Aluminium prices drop nearly 30% amid trade war woes; will they recover?


China will remain the driving force of global aluminium prices. If the trade tensions and global microeconomic headwinds continue, prices would remain under pressure

Aluminium prices in the key LME platform (London Metal Exchange) dipped to a near three-year-low. Escalating US-China trade war tensions and subdued demand from the automobile sector weighed down the sentiments.

Domestic prices to follow suit but a weak Indian Rupee offered lower-level support. In LME, prices declined more than 28 percent since mid-2018 when the world’s top two economies started imposing tariffs on each other.

Trade war worries that continued for the last 15 months hit the global economic sentiments adversely and fanned fears of a possible recession.

Recently, International Monetary Fund (IMF) reduced its 2019 global growth forecast to 3.2 percent, lowering 0.1 percentage points from their earlier estimate indicating that the trade conflict has put a strain on the global economy.

Aluminium is widely used in industries like automobile as well as packaging. Feeble global economic momentum hit the automobile sector, which is one of the biggest consumers of the metal sectors.

The global automobile sector accounts for almost 30-40 percent demand for the light metal. Reports say that global automobile production tumbled by more than 7 percent since the start of the year against a 1.7 percent growth in the previous year.

Weak economic sentiments hurt the global business confidence prompting cutback in business spending and weakness in manufacturing.
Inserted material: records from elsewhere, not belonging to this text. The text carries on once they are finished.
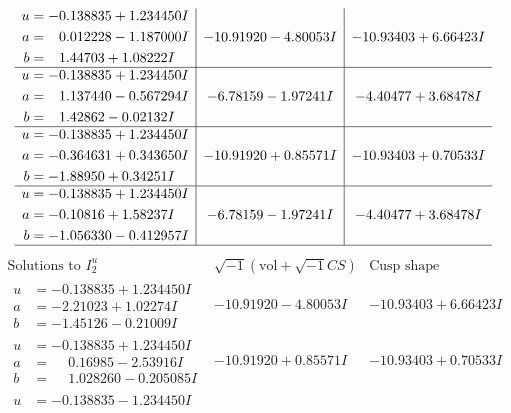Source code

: \documentclass[1p]{elsarticle_modified}
\theoremstyle{definition}
\newcommand{\I}{\sqrt{-1}}
\begin{document}
$$\begin{array}{c|c|c}
\begin{aligned}
u &= -0.138835 + 1.234450 I \\
a &= \phantom{-}0.012228 - 1.187000 I \\
b &= \phantom{-}1.44703 + 1.08222 I\end{aligned}
 & -10.91920 - 4.80053 I & -10.93403 + 6.66423 I \\ \hline\begin{aligned}
u &= -0.138835 + 1.234450 I \\
a &= \phantom{-}1.137440 - 0.567294 I \\
b &= \phantom{-}1.42862 - 0.02132 I\end{aligned}
 & -6.78159 - 1.97241 I & -4.40477 + 3.68478 I \\ \hline\begin{aligned}
u &= -0.138835 + 1.234450 I \\
a &= -0.364631 + 0.343650 I \\
b &= -1.88950 + 0.34251 I\end{aligned}
 & -10.91920 + 0.85571 I & -10.93403 + 0.70533 I \\ \hline\begin{aligned}
u &= -0.138835 + 1.234450 I \\
a &= -0.10816 + 1.58237 I \\
b &= -1.056330 - 0.412957 I\end{aligned}
 & -6.78159 - 1.97241 I & -4.40477 + 3.68478 I\\
 \hline 
 \end{array}$$\newpage$$\begin{array}{c|c|c}  
\text{Solutions to }I^u_{2}& \I (\text{vol} + \sqrt{-1}CS) & \text{Cusp shape}\\
 \hline 
\begin{aligned}
u &= -0.138835 + 1.234450 I \\
a &= -2.21023 + 1.02274 I \\
b &= -1.45126 - 0.21009 I\end{aligned}
 & -10.91920 - 4.80053 I & -10.93403 + 6.66423 I \\ \hline\begin{aligned}
u &= -0.138835 + 1.234450 I \\
a &= \phantom{-}0.16985 - 2.53916 I \\
b &= \phantom{-}1.028260 - 0.205085 I\end{aligned}
 & -10.91920 + 0.85571 I & -10.93403 + 0.70533 I \\ \hline\begin{aligned}
u &= -0.138835 - 1.234450 I \\

\end{aligned}
\end{array}$$
\end{document}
Meanwhile, despite the downbeat demand expectation, the global aluminium market is remained undersupplied. As per Aluminium Institute, data cumulative production in the first eight months of 2019 slid by 0.6 percent.

Output throughout the globe, especially from China, Latin America and Western Europe, has declined during this period.

China is the world’s largest Aluminium producer accounts for about 55 percent of global supplies estimated about 65 million tonnes per year.

As per International Aluminium institute data, China’s aluminium production has been down by 13 percent so far this year compared to the same period in 2018.

Supply deficit in the country primarily due to the closure of about three million tonnes of production in the second half of last year.

Government’s push for stricter environmental regulations that bring higher-cost and less efficient capacity leading to a drop in output.

Amid declining global production inventories held at different warehouses contracted swiftly. Total stocks held at LME warehouse dipped below 900,000 tonnes recently, the lowest level since 2008. Stocks at Shanghai warehouse too held at two and half-year lows.

However, supply concerns and steady domestic demand kept prices firm in China. Currently, shanghai futures prices outperform the key LME where demand is lacklustre from the rest of the world.

Nevertheless, it is expected that aluminium market will be oversupplied in the coming years. Ongoing weak global demand and hopes of increased supply from China may swing to a supply glut.

Easing industrial controls and leveraged economic policies in China likely to brace industries to add more capacity that may lead to an oversupplied market later.

Looking ahead, China will remain the driving force of global aluminium prices. If the trade tensions and global microeconomic headwinds continue, prices would remain under pressure.

Increased availability and low prices of alumina, the key raw material for the industry may also affect the trend. However, any breakthrough in trade talks and policy measures taken by China government likely to spurt demand from the automobile and packaging industries later.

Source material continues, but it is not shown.